Extracted data entries:
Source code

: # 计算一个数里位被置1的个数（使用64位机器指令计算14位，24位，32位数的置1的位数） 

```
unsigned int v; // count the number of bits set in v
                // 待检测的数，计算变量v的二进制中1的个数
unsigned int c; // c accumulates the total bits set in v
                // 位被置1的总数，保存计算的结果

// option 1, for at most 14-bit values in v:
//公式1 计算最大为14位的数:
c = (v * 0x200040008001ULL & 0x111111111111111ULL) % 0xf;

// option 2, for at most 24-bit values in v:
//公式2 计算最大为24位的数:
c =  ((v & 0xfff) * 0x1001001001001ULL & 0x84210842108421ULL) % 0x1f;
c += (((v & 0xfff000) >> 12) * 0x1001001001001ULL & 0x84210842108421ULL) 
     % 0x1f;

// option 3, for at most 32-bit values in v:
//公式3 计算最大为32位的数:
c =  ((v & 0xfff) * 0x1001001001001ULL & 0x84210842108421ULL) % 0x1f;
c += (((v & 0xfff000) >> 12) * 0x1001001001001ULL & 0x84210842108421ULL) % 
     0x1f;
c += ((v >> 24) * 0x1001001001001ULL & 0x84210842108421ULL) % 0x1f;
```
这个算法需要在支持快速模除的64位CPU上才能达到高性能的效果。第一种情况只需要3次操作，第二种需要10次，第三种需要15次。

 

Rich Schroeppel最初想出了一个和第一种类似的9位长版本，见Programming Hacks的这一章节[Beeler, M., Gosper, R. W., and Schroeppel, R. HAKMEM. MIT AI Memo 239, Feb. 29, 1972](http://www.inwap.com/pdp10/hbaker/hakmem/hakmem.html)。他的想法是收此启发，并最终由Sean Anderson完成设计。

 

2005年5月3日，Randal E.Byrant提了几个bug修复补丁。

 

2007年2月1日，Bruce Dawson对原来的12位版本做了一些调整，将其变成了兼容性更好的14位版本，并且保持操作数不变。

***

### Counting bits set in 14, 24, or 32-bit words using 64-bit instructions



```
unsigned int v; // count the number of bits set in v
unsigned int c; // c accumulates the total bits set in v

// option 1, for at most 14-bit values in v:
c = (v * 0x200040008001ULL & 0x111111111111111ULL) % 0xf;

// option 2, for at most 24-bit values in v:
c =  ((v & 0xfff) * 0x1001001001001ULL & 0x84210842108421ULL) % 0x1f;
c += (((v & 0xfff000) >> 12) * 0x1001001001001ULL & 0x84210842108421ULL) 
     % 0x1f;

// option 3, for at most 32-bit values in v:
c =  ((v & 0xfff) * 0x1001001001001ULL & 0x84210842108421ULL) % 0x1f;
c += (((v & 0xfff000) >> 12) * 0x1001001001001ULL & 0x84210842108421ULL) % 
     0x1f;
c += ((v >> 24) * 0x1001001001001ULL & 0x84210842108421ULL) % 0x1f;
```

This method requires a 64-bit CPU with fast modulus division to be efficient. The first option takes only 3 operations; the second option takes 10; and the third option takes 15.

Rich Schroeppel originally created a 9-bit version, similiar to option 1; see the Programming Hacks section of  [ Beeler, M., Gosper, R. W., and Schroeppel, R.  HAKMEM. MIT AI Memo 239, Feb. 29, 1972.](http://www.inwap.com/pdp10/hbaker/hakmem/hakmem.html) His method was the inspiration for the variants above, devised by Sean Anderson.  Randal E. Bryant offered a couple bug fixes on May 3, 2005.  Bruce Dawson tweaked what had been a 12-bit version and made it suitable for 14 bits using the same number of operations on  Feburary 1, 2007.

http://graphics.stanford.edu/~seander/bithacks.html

▸ **YOUR GOAL**:
Repeat all of the data exactly.

▸ **TASK SOLUTION**:
Source code

: # 计算一个数里位被置1的个数（使用64位机器指令计算14位，24位，32位数的置1的位数） 

```
unsigned int v; // count the number of bits set in v
                // 待检测的数，计算变量v的二进制中1的个数
unsigned int c; // c accumulates the total bits set in v
                // 位被置1的总数，保存计算的结果

// option 1, for at most 14-bit values in v:
//公式1 计算最大为14位的数:
c = (v * 0x200040008001ULL & 0x111111111111111ULL) % 0xf;

// option 2, for at most 24-bit values in v:
//公式2 计算最大为24位的数:
c =  ((v & 0xfff) * 0x1001001001001ULL & 0x84210842108421ULL) % 0x1f;
c += (((v & 0xfff000) >> 12) * 0x1001001001001ULL & 0x84210842108421ULL) 
     % 0x1f;

// option 3, for at most 32-bit values in v:
//公式3 计算最大为32位的数:
c =  ((v & 0xfff) * 0x1001001001001ULL & 0x84210842108421ULL) % 0x1f;
c += (((v & 0xfff000) >> 12) * 0x1001001001001ULL & 0x84210842108421ULL) % 
     0x1f;
c += ((v >> 24) * 0x1001001001001ULL & 0x84210842108421ULL) % 0x1f;
```
这个算法需要在支持快速模除的64位CPU上才能达到高性能的效果。第一种情况只需要3次操作，第二种需要10次，第三种需要15次。

 

Rich Schroeppel最初想出了一个和第一种类似的9位长版本，见Programming Hacks的这一章节[Beeler, M., Gosper, R. W., and Schroeppel, R. HAKMEM. MIT AI Memo 239, Feb. 29, 1972](http://www.inwap.com/pdp10/hbaker/hakmem/hakmem.html)。他的想法是收此启发，并最终由Sean Anderson完成设计。

 

2005年5月3日，Randal E.Byrant提了几个bug修复补丁。

 

2007年2月1日，Bruce Dawson对原来的12位版本做了一些调整，将其变成了兼容性更好的14位版本，并且保持操作数不变。

***

### Counting bits set in 14, 24, or 32-bit words using 64-bit instructions



```
unsigned int v; // count the number of bits set in v
unsigned int c; // c accumulates the total bits set in v

// option 1, for at most 14-bit values in v:
c = (v * 0x200040008001ULL & 0x111111111111111ULL) % 0xf;

// option 2, for at most 24-bit values in v:
c =  ((v & 0xfff) * 0x1001001001001ULL & 0x84210842108421ULL) % 0x1f;
c += (((v & 0xfff000) >> 12) * 0x1001001001001ULL & 0x84210842108421ULL) 
     % 0x1f;

// option 3, for at most 32-bit values in v:
c =  ((v & 0xfff) * 0x1001001001001ULL & 0x84210842108421ULL) % 0x1f;
c += (((v & 0xfff000) >> 12) * 0x1001001001001ULL & 0x84210842108421ULL) % 
     0x1f;
c += ((v >> 24) * 0x1001001001001ULL & 0x84210842108421ULL) % 0x1f;
```

This method requires a 64-bit CPU with fast modulus division to be efficient. The first option takes only 3 operations; the second option takes 10; and the third option takes 15.

Rich Schroeppel originally created a 9-bit version, similiar to option 1; see the Programming Hacks section of  [ Beeler, M., Gosper, R. W., and Schroeppel, R.  HAKMEM. MIT AI Memo 239, Feb. 29, 1972.](http://www.inwap.com/pdp10/hbaker/hakmem/hakmem.html) His method was the inspiration for the variants above, devised by Sean Anderson.  Randal E. Bryant offered a couple bug fixes on May 3, 2005.  Bruce Dawson tweaked what had been a 12-bit version and made it suitable for 14 bits using the same number of operations on  Feburary 1, 2007.

http://graphics.stanford.edu/~seander/bithacks.html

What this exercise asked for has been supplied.